The Order has a single record of a direct negotiation with a Hollow entity — a case from the previous century in which the terms of a compact held by a Light-Bound practitioner (whose lineage had been misidentified) were resolved through engagement that the Order's standards officially place outside its mandate. The record is in the restricted archive. The Prior who conducted it left a detailed account. It has never been formally reviewed by Chapter.
Professions
Warden
The covenant gave you the capacity. The Order gave you the doctrine for when to use it. The field gave you the judgment for when the doctrine doesn't fully cover what's in front of you.
Favored Save: Wit Save (+1D to Wit + Resolve rolls)
Power Access: Sacred Fire at 1D, no Talent cost. The Order does not accept members who lack the Light-Bound lineage into the Warden track — the covenant relationship is a prerequisite for the tradition, and the tradition is the foundation of the operational role. Members of the Order who lack lineage access serve in support and archival roles.
Starting Resources: Order credentials (recognized by the institutional bodies that acknowledge the Order), personal weapon (typically mundane — Wardens are not primarily armed combatants), full kit for consecration and expulsion work (blessed materials, Order-standard ritual implements, blessed water in field quantities), access to the local house's resources.
Lineage Affinity: Marked (Light-Bound), required for the Warden track.
Progression Track: Warden
Stage 1 (10 XP), Field Qualification
The Warden has completed formation and has proven they can apply the
tradition under field conditions with appropriate doctrinal judgment.
- Expulsion Protocol: The Warden has been trained to the Order's
expulsion standard. When conducting an expulsion (Threshold 3–4
Sacred Fire applications targeting possessing or entrenched
shadow entities), the Warden may reroll one failed die per roll.

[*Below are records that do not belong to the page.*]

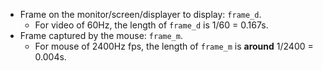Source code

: - Frame on the monitor/screen/displayer to display: `frame_d`.
    - For video of 60Hz, the length of `frame_d` is 1/60 = 0.167s.
- Frame captured by the mouse: `frame_m`.
    - For mouse of 2400Hz fps, the length of `frame_m` is **around** 1/2400 = 0.004s.

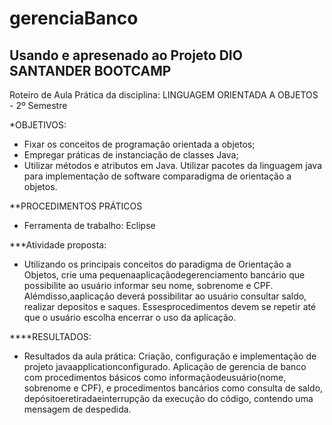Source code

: # gerenciaBanco

## Usando e apresenado ao Projeto DIO SANTANDER BOOTCAMP

Roteiro de Aula Prática da disciplina: LINGUAGEM ORIENTADA A  OBJETOS - 2º Semestre 

 *OBJETIVOS: 
 
- Fixar os conceitos de programação orientada a objetos;
- Empregar práticas de instanciação de classes Java;
- Utilizar métodos e atributos em Java. Utilizar pacotes da linguagem java para implementação de software comparadigma de orientação a objetos.

**PROCEDIMENTOS PRÁTICOS

- Ferramenta de trabalho: Eclipse

***Atividade proposta:

- Utilizando os principais conceitos do paradigma de Orientação a Objetos, crie uma pequenaaplicaçãodegerenciamento bancário que possibilite ao usuário informar seu nome, sobrenome e CPF. Alémdisso,aaplicação deverá possibilitar ao usuário consultar saldo, realizar depositos e saques. Essesprocedimentos devem se repetir até que o usuário escolha encerrar o uso da aplicação.

****RESULTADOS:

- Resultados da aula prática: Criação, configuração e implementação de projeto javaapplicationconfigurado. Aplicação de gerencia de banco com procedimentos básicos como informaçãodeusuário(nome, sobrenome e CPF), e procedimentos bancários como consulta de saldo, depósitoeretiradaeinterrupção da execução do código, contendo uma mensagem de despedida.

The protocol's accumulated refinement provides a margin that
independent practitioners don't have.
- Covenant Materials: The Warden maintains a standing supply of
Order-standard blessed materials — blessed water, blessed
ammunition in one firearm caliber, a consecrated blade — that
replenish between missions. They do not need to track sourcing
for these items.
Stage 2 (25 XP), Senior Warden
The Warden has accumulated enough field experience to have developed
judgment on cases the doctrine doesn't fully address.
- Formation Support: The Warden can provide formation guidance to
Light-Bound Marked individuals who are not Order members. A scene
spent working with a Marked character who has Sacred Fire at 1D
grants that character +1D on all Sacred Fire rolls for the
remainder of the session. The Warden is drawing on the Order's
training tradition rather than teaching from scratch.
- Covenant Consultation: Once per session, the Warden may ask the
GM one direct question about the nature, weakness, or behavior
of a shadow entity or undead threat. The GM answers accurately.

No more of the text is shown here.